Pass-through entities should remember that in the unfortunate case where Federal funds may be used inappropriately or waste, fraud, or abuse has occurred, the Federal awarding agency may seek remedies or legal action against the prime recipient. They will not seek legal action against the subrecipient, this would be the responsibility of the pass-through entity.

What happens if a subrecipient is rated as higher risk, but the pass-through entity fails to follow through on any special requirements?

2 CFR 200.331 describes the requirements of pass-through entities whenever they enter into a subrecipient relationship with another non-Federal entity (subrecipient) using Federal funds. One of the requirements is to conduct a risk assessment of the subrecipient prior to issuing the Federal award to evaulate that entities risk potential as it relates to Federal laws, regulations, ect. 2 CFR 200.331(a)(2) describes the requirements of pass-through entities to include information in the contractual document with the subrecipient concerning, "all requirements imposed by the pass-through entity to ensure that the Federal award is used in accordance with Federal statutes, regulations, and terms/conditions of the Federal award."

The purpose of the risk assessment is to allow pass-through entities to develop special terms/conditions to mitigate for potential risk posed by subrecipients and help to ensure that Federal funds are used effectively. 2 CFR 200.338 provides guidance to Federal awarding agencies to remedy noncompliance of their prime recipients.

Can pass-through entities allow their subrecipients to fill out the risk assessment?

2 CFR 200.331 describes the requirements of a pass-through entity having to complete a risk assessment on their subrecipients. It does not go into detail about what exactly must be included in the risk assessment because it allows recipients to develop their own risk assessment to meet their needs, expectations, and comfort levels. It also allows pass-through entities to perhaps develop grant specific risk assessments to meet the needs of their various grants. It does not specifically address whether the form may or may not be completed by the subrecipient and subsequently certified by the pass-through entity.

States are granted an enhanced level of autonomy by OMB in the Uniform Guidance. A BMP suggested by the training branch is not to allow subrecipients to complete the risk assessment, because this could potentially create a conflict of interest as subrecipients may inaccurately complete the assessment in order to enhance their ability to do business with the State. As a point of reference, some Service programs initially allowed their subrecipients to complete the Service's risk assessment form, and has subsequently informed those programs to cease this practice. Now all Service programs complete the risk assessment themselves (no subrecipients complete the risk assessment).

What is the role of the USFWS in overseeing implementation of any requirements as result of the risk assessment?
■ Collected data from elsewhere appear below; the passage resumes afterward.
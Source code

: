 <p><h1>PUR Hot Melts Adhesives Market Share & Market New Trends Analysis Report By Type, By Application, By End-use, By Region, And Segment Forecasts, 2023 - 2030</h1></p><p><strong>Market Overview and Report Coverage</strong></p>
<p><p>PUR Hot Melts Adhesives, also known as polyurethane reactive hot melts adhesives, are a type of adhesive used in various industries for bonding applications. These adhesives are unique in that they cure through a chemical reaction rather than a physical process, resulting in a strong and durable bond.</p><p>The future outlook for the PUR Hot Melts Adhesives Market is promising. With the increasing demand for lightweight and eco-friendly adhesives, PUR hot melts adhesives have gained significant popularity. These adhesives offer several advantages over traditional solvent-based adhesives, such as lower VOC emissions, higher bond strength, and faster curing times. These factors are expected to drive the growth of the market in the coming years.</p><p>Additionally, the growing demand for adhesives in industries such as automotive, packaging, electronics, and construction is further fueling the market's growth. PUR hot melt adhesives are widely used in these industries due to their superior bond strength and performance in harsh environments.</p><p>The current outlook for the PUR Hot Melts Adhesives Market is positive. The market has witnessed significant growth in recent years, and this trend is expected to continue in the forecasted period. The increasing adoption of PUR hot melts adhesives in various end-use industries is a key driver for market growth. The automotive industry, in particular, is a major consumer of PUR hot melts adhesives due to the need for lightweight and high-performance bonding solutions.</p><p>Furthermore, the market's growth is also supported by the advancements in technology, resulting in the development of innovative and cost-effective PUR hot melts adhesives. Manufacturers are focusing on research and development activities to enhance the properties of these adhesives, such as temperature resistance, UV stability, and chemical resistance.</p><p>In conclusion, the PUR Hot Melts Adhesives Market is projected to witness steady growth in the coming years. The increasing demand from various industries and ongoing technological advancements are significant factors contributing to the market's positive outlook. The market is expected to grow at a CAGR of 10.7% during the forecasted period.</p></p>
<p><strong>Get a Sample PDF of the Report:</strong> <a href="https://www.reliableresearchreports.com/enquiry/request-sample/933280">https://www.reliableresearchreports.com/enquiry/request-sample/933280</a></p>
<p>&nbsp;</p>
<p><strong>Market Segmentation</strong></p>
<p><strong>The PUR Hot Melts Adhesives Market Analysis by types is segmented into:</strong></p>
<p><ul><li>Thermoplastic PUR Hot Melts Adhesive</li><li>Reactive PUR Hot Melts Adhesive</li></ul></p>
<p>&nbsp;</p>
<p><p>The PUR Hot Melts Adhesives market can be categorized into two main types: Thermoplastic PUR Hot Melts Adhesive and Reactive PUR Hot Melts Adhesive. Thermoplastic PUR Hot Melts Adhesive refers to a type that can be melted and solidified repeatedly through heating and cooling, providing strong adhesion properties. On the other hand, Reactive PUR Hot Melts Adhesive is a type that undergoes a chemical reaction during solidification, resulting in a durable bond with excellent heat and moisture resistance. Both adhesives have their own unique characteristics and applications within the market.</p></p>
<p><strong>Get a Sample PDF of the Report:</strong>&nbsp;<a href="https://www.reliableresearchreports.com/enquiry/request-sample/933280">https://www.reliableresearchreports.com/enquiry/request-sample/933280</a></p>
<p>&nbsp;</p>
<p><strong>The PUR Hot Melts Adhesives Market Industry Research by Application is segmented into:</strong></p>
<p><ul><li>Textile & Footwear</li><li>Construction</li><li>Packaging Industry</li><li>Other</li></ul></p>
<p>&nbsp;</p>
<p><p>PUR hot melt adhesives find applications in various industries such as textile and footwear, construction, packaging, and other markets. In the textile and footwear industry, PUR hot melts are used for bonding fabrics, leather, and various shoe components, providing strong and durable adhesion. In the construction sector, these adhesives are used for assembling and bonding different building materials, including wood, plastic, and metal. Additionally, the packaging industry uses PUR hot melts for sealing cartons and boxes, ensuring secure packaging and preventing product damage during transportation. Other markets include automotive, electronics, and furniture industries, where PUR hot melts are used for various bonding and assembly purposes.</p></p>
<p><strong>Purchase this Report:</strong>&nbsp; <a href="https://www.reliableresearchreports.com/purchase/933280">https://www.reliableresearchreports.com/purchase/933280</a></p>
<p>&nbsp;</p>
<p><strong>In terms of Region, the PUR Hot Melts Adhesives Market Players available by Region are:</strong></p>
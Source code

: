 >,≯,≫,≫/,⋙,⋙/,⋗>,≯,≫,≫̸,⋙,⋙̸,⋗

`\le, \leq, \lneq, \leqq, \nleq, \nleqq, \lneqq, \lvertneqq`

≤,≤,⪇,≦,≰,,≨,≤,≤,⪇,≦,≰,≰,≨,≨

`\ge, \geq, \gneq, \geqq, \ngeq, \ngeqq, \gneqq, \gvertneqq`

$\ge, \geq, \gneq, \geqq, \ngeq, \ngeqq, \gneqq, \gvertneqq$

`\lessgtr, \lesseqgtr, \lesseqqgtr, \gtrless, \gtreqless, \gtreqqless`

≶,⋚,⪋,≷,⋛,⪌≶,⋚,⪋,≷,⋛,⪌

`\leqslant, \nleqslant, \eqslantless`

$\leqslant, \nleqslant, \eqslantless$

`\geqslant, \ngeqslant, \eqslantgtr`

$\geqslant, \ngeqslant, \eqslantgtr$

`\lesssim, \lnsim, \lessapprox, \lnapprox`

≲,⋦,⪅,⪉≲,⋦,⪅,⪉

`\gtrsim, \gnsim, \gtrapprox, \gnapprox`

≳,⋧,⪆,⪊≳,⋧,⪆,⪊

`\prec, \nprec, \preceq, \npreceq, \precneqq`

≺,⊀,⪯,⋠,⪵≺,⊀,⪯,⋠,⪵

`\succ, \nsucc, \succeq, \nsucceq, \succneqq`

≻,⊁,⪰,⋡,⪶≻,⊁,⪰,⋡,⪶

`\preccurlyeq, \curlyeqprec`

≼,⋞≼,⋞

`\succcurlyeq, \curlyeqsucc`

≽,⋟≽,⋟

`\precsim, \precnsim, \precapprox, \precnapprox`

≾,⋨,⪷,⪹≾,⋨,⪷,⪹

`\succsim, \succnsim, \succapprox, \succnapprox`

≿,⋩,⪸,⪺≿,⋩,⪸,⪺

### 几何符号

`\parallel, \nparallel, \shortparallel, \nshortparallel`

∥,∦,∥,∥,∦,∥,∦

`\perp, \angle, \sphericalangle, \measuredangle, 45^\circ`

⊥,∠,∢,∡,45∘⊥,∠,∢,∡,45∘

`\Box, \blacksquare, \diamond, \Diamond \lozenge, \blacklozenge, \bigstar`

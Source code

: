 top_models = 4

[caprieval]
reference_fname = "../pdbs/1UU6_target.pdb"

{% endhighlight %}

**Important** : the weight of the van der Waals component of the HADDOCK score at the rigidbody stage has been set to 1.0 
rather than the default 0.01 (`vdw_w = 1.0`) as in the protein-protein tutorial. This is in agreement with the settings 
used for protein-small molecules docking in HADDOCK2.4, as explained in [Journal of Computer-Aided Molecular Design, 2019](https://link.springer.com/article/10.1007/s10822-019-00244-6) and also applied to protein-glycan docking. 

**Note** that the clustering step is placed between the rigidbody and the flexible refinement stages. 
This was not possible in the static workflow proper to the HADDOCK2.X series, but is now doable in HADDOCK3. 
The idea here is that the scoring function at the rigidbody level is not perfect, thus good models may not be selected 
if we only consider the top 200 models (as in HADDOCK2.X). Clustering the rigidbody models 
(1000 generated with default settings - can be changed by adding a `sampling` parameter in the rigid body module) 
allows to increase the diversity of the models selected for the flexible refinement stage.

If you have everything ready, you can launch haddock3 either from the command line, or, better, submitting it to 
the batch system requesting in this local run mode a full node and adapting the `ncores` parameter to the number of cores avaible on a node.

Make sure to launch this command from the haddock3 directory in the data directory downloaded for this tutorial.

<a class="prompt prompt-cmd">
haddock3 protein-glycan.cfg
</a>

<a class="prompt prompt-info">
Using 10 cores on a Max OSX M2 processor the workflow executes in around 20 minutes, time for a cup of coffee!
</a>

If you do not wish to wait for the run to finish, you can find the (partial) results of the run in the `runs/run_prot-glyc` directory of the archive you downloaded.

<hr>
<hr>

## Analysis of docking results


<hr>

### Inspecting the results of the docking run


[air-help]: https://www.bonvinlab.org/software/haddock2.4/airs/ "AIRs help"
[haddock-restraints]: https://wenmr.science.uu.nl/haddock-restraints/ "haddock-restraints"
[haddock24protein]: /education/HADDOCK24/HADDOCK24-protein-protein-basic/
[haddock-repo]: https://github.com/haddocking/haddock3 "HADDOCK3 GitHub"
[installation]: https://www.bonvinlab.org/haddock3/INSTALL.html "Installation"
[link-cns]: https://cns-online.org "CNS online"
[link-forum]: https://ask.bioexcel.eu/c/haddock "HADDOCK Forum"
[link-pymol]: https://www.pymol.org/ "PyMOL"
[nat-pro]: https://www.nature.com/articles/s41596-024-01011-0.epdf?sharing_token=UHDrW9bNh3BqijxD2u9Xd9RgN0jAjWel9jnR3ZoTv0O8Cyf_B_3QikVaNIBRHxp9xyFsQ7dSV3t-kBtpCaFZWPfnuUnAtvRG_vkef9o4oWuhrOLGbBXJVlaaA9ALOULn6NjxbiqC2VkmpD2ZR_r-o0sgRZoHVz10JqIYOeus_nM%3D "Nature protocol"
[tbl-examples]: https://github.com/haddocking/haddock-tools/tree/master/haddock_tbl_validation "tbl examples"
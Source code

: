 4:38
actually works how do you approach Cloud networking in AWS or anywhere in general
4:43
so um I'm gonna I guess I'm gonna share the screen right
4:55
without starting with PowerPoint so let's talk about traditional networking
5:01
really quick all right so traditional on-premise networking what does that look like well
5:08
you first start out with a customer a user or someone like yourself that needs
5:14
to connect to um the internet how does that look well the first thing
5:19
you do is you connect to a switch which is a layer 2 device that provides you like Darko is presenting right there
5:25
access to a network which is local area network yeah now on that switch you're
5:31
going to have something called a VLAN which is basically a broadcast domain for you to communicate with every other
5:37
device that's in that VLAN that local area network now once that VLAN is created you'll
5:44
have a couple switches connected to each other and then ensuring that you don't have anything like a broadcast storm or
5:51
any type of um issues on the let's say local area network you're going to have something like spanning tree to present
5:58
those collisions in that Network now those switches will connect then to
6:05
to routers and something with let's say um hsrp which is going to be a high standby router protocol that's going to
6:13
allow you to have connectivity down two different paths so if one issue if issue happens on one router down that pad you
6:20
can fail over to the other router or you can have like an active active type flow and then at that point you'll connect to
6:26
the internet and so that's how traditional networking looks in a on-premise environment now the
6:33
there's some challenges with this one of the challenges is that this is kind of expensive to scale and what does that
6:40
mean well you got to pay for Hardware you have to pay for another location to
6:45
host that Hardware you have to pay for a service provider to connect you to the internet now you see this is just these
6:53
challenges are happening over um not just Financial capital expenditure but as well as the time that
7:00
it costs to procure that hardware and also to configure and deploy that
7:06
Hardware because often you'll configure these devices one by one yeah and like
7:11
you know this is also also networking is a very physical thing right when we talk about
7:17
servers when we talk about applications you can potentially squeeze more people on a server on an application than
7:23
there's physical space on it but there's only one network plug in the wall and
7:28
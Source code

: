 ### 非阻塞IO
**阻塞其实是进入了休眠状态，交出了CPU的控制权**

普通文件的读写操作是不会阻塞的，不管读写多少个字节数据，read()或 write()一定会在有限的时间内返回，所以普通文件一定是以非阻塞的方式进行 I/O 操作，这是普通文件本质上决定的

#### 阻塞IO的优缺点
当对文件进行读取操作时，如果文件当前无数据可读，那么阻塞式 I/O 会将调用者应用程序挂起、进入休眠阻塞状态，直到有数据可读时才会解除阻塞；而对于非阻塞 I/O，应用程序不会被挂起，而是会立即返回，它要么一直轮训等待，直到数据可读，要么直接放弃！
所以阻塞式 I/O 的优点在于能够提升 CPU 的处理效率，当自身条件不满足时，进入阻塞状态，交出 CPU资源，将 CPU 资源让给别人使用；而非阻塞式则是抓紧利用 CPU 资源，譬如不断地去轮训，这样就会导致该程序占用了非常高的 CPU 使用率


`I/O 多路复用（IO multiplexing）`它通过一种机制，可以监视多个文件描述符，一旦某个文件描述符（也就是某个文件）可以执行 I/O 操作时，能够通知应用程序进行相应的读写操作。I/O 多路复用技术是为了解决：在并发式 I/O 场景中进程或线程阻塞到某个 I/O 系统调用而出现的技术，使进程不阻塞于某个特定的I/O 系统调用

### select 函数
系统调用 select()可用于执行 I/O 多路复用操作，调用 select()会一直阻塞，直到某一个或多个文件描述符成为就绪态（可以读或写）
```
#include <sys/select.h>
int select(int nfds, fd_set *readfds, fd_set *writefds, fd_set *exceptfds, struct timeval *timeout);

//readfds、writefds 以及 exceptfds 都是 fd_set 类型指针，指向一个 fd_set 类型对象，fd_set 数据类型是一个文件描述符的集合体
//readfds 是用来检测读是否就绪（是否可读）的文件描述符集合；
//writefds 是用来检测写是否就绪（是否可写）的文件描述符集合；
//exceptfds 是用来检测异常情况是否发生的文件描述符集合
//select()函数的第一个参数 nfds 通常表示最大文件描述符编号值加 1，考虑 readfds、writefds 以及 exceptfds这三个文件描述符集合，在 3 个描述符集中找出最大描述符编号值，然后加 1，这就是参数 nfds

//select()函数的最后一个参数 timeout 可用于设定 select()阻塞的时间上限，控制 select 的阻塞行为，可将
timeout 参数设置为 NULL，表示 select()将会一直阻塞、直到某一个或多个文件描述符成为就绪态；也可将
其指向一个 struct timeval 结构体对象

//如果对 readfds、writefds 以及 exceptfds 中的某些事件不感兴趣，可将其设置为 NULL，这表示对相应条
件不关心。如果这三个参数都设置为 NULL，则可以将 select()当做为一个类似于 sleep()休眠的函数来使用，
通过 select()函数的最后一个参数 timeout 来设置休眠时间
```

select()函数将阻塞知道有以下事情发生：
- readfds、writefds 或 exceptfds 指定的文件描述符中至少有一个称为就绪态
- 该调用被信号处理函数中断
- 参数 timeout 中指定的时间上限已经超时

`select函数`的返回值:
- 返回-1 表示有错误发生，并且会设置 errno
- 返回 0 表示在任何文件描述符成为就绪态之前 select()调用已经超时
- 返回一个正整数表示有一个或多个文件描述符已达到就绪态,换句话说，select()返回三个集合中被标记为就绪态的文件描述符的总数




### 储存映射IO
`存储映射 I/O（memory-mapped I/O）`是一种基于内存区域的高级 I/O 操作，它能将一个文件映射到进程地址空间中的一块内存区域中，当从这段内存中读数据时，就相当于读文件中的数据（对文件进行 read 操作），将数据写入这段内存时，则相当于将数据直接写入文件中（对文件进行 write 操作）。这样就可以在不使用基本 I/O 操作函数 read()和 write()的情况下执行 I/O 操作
The Service's role in overseeing implementation of the risk assessment is to ensure that its prime recipients follow the requirements of 2 CFR 200 when they are issued Financial Assistance. Our OIG auditors may, during their reviews, test whether prime recipients are following the requirements of 2 CFR 200.331 when it has been determined that they are subawarding Federal funds to subrecipients. If prime recipients are found to not comply with the requirements of 2 CFR 200, then the Service may impose additional conditions on prime recipients as outlined in 2 CFR 200.338 in order to meet our Federal stewardship responsibilities.